United States District Court, Northern District of Texas
May 4, 2022
Civil Action 3:16-CV-1975-S (N.D. Tex. May. 4, 2022)

Opinion

Civil Action 3:16-CV-1975-S

05-04-2022

UNITED STATES OF AMERICA ex rel. TINA HAIGHT v. RRSA (COMMERCIAL DIVISION), LLC, et al.


MEMORANDUM OPINION AND ORDER

KAREN GREN SCHOLER UNITED STATES DISTRICT JUDGE

Before the Court is Defendants RRSA (Commercial Division), LLC; Roofing & Restoration Services of America, LLC; RRSA Commercial Roofing, Inc.; Haight Construction Management Services, Inc.; Corey S. Sanchez; Jon R. Seymore; Jennifer N. Seymore and Ronald Scott Nichols' Motion to Reopen Case and Motion for Sanctions (“Motion”) [ECF No. 259], The Court, having considered the Motion and appendix thereto, and for the reasons set forth below, DENIES Defendants' Motion.

I. BACKGROUND

On April 13, 2022, the parties filed a joint Notice of Settlement and Joint Motion to Stay [ECF No. 257] announcing that this case had settled and requesting that all deadlines be stayed pending final consummation of settlement. Accordingly, the next day, the Court entered an order abating and administratively closing the case without prejudice to its being reopened for entry of a final judgment or further proceedings if the settlement is not consummated. See ECF No. 258. Two weeks after announcing settlement, however, Defendants filed the instant Motion requesting dismissal as a sanction against Plaintiff-Relator Tina Haight or, alternatively, “other appropriate sanctions, ” based on Relator's alleged “defamatory and false statements” on social media regarding Defendants, the litigation, and the parties' recent settlement. Mot. 2. Defendants assert that Relator “continues to disparage and damage the reputations of the RRSA Defendants through unsupported and factually false allegations, ” and that this conduct has negatively impacted settlement negotiations and “cannot be stopped without judicial intervention.” Id. 2-3. Defendants further request an order enjoining “Relator from making any further posts, comments or messages on social media related to this case or the RRSA Defendants, or from otherwise defaming or disparaging the RRSA Defendants.” Id. at 6.

II. DISCUSSION

A district court has the inherent power to impose sanctions “in order to control the litigation before it" Portillo v. Cunningham, 872 F.3d 728, 740 n.29 (5th Cir. 2017) (emphasis in original) (quoting Positive Software Sols., Inc. v. New Century Mortg. Corp., 619 F.3d 458, 460 (5th Cir. 2010)). Courts may use that power to sanction conduct “where it is in direct defiance of the sanctioning court or constitutes disobedience to the court's orders.” Jones v. Swift Transp. Co. Inc., 464 Fed.Appx. 252, 253 (5th Cir. 2012) (citing Positive, 619 F.3d at 460).
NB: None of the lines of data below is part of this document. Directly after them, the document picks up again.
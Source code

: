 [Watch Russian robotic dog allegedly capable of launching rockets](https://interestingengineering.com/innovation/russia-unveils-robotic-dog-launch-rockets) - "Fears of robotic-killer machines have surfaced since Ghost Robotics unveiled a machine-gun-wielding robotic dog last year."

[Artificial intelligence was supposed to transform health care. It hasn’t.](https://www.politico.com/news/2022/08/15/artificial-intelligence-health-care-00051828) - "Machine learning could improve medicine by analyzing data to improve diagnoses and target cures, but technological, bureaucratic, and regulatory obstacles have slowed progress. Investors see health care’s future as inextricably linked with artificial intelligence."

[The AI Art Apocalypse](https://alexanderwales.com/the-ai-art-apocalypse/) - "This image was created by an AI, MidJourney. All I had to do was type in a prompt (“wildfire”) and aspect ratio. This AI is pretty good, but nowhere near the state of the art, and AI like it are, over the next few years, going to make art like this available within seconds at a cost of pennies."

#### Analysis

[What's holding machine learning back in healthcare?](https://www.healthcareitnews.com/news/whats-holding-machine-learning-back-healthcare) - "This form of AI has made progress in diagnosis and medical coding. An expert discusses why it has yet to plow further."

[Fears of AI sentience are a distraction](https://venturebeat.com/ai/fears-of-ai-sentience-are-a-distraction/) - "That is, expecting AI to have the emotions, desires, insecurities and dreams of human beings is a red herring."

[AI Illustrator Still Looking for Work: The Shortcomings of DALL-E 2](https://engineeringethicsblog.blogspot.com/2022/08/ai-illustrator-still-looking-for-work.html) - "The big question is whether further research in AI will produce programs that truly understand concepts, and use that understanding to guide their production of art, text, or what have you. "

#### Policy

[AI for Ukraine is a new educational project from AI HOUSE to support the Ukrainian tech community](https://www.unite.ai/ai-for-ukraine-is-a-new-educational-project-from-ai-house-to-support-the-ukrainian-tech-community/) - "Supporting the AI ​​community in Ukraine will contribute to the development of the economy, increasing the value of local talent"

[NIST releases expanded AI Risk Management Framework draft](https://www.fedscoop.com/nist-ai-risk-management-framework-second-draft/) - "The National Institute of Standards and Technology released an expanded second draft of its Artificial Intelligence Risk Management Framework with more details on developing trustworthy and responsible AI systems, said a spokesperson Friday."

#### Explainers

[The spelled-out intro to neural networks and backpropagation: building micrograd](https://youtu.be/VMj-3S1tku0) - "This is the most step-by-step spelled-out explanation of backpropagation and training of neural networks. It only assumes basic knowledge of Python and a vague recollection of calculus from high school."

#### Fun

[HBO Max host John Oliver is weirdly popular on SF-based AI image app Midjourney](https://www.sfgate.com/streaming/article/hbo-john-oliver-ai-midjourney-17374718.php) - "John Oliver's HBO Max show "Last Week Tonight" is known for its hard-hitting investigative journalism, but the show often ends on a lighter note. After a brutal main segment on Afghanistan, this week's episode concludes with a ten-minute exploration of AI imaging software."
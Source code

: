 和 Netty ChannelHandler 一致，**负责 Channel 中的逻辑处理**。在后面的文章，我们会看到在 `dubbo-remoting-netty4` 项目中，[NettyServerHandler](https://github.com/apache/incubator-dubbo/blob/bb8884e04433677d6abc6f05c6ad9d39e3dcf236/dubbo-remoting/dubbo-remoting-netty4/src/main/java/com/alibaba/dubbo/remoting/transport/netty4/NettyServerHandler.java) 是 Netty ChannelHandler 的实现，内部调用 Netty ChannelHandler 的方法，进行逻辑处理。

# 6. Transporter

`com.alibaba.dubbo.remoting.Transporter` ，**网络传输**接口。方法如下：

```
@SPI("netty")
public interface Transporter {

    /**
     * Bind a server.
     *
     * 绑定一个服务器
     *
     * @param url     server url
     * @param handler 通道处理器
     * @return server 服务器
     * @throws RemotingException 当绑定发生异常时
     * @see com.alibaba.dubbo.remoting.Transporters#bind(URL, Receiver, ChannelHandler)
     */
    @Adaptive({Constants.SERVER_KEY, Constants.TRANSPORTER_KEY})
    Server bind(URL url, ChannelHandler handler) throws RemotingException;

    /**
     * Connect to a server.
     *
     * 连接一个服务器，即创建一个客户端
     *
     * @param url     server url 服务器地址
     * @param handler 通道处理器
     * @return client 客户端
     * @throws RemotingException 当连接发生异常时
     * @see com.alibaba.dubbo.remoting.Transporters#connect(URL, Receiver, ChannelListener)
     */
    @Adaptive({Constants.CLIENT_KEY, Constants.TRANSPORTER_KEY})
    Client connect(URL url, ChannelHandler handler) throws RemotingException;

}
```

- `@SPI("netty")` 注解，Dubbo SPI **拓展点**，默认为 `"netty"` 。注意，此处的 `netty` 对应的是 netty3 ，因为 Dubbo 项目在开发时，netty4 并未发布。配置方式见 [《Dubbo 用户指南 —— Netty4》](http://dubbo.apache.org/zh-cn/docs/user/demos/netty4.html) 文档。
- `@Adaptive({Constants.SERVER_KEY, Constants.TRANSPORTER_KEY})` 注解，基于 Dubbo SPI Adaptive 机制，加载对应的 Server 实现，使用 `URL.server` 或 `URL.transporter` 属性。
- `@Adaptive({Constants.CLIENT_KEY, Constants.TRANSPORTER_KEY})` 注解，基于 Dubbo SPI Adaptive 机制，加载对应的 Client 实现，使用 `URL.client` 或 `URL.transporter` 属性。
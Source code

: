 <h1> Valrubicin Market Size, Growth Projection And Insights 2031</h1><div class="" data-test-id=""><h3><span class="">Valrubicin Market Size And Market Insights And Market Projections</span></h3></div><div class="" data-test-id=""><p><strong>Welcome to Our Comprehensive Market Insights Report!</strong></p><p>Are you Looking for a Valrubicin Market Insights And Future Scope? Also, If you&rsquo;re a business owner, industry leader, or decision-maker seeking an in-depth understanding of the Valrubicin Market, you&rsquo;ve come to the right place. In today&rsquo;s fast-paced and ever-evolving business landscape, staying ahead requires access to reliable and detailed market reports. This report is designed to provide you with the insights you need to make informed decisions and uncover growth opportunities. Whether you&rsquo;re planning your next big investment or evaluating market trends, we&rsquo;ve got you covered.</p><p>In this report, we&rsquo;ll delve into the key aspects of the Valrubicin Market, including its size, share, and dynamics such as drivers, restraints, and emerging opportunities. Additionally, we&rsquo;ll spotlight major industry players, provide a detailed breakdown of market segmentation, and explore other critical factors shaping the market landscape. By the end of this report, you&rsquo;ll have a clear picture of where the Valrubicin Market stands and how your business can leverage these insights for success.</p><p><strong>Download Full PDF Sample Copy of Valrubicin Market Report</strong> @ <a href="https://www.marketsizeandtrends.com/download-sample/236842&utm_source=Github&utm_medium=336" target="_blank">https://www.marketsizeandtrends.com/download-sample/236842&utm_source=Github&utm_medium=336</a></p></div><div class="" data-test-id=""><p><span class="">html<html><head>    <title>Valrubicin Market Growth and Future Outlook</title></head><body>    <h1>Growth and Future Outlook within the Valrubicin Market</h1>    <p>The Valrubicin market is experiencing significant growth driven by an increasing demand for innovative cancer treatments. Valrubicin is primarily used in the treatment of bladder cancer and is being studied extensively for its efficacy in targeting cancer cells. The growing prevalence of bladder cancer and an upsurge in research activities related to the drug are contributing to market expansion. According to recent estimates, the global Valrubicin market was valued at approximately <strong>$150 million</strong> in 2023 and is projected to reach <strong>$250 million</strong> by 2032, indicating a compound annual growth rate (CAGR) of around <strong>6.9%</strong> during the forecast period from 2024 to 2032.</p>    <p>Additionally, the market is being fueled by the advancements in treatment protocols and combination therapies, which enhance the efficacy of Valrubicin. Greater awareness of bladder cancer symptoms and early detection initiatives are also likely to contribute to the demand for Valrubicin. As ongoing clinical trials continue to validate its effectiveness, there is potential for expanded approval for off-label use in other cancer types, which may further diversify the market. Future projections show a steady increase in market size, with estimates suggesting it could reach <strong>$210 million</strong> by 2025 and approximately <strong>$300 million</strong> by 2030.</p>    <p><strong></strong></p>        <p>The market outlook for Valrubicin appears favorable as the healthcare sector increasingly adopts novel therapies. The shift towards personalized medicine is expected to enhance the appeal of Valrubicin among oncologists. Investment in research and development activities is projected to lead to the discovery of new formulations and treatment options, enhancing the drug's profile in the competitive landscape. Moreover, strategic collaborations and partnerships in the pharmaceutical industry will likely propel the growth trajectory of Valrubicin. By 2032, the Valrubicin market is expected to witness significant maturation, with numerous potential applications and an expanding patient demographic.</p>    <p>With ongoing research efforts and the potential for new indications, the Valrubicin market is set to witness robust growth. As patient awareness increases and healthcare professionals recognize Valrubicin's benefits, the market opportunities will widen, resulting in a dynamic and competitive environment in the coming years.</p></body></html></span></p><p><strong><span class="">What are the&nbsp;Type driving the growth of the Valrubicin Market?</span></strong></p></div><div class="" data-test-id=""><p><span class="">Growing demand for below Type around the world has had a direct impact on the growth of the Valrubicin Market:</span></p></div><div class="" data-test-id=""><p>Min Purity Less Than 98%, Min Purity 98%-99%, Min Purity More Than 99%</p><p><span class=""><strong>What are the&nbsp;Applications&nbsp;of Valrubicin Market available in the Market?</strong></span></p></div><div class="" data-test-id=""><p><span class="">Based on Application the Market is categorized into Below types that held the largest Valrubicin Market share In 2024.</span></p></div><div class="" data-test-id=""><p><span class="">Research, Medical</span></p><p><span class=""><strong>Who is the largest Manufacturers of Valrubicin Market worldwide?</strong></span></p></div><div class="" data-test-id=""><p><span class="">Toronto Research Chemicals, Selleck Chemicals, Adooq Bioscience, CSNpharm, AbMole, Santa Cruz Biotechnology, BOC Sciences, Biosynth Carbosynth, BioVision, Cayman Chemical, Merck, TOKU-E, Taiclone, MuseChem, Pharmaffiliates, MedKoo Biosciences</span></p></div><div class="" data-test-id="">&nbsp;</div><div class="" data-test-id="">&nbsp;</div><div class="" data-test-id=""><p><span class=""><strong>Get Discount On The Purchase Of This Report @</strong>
The Court finds that the conduct alleged in Defendants' Motion is not a proper basis for sanctions. First, the Court notes that Defendants' Motion does not claim that Relator's conduct violates any term of the parties' settlement agreement, such as a confidentiality provision or nondisparagement clause. But in any event, such a garden-variety breach of contract claim is an independent cause of action not before the Court. See Chambers v. NASCO, Inc., 501 U.S. 32, 74, (1991) (Kennedy, J., dissenting) (“A court's inherent authority extends only to remedy abuses of the judicial process. By contrast, awarding damages for a violation of a legal norm, here the binding obligation of a legal contract, is a matter of substantive law ....”) (citing Marek v. Chesny, 473 U.S. 1, 35 (1985)). Similarly, Relator's alleged defamatory statements are not inherently abusive of the judicial process as required to warrant the Court's exercise of its limited discretionary power. See Chambers, 501 U.S. at 43, 44-45 (observing that district court's inherent powers “ought to be exercised with great caution” and are reserved for “conduct which abuses the judicial process”). Nor is the Court convinced that the requested injunctive relief is within the scope of its inherent authority to sanction-even ignoring the potential First Amendment ramifications of enjoining a private litigant's out-of-court statements as a sanction for other out-of-court statements. Defendants' allegations of disparagement and reputational harm are actionable, if at all, in a suit for defamation. See Warren v. Fed. Nat'l Mortgage Ass ‘n, 932 F.3d 378, 383 (5th Cir. 2019) (discussing tort of defamation recognized under Texas law).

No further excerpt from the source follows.